Doña Chón enseñó el diente de oro para amenazar:

– ¡Ah, pero lo que es yo me voy a ir a dar una repasiada en él que no se la ha dado ni su madre…! ¡Por algo me meten presa! Sabe Dios lo que a uno le cuesta ganar el medio para que se lo deje robar así. ¡Viejo embustero, cara de india envuelta, maldito! Ya esta mañana mandé que le echaran tierra de muerto en la puerta de su casa. Ái me va a contar si hace huesos viejos…

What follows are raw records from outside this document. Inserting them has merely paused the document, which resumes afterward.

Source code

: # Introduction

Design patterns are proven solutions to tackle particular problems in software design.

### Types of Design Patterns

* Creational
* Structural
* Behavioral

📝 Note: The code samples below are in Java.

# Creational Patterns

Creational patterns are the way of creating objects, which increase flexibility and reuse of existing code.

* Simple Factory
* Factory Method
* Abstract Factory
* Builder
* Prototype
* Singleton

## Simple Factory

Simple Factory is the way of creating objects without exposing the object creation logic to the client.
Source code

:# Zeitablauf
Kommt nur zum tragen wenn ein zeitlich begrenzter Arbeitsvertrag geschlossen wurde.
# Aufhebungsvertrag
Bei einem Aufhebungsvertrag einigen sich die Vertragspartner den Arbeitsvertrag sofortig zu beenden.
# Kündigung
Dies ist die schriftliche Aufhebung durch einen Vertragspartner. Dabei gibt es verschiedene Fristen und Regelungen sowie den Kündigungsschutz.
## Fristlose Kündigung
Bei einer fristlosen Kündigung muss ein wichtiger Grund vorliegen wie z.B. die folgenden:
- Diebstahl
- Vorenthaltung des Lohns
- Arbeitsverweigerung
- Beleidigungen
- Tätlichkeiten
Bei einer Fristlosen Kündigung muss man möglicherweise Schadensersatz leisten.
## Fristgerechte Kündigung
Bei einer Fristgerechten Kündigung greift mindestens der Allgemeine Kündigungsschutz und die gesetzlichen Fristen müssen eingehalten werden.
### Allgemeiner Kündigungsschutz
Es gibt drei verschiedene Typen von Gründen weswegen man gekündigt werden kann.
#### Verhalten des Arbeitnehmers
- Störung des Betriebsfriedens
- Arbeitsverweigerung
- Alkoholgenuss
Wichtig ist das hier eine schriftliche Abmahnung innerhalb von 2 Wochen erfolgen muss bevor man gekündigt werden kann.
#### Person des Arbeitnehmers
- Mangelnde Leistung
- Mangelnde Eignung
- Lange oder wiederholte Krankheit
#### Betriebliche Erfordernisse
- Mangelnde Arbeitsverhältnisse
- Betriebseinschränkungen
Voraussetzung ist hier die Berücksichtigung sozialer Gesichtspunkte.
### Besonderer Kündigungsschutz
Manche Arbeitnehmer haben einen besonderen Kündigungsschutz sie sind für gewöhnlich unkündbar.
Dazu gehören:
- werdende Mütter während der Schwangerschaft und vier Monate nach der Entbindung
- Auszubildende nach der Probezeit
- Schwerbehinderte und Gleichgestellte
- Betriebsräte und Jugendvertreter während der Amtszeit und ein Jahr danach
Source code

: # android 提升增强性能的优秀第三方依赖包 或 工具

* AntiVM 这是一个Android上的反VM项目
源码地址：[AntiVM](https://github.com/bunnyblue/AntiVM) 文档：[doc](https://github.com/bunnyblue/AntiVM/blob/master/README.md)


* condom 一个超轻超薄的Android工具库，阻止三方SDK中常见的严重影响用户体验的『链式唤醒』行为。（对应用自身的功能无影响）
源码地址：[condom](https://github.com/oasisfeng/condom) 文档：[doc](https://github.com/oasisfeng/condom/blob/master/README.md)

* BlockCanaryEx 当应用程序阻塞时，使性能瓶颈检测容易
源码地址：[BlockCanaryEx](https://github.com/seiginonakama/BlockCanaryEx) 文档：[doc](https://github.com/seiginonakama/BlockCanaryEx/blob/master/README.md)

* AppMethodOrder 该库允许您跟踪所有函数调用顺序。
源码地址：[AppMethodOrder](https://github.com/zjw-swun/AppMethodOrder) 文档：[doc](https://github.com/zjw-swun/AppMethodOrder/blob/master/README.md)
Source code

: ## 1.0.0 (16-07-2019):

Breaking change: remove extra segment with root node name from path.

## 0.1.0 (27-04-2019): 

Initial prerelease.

– Y al niño, ¿lo enterraron?

– Aquí en casa lo velamos; las muchachas son muy embelequeras. Hubieron tamales…

– Fiesta…

– ¡Vaya por allá!

– Y la policía, ¿qué hace…?

– Por pisto se consiguió la licencia. Al día siguiente nos fuimos a enterrarlo a la isla, en una caja preciosa de raso blanco.

– ¿Y no teme usted que haya familia que le reclame el cadáver, al menos el aviso…?

– Sólo eso me faltaba; y ¿quién va a reclamar? Su padre está preso en la penitenciaría por político; es de apellido Rodas, y la madre, ya lo sabe usté, en el hospital.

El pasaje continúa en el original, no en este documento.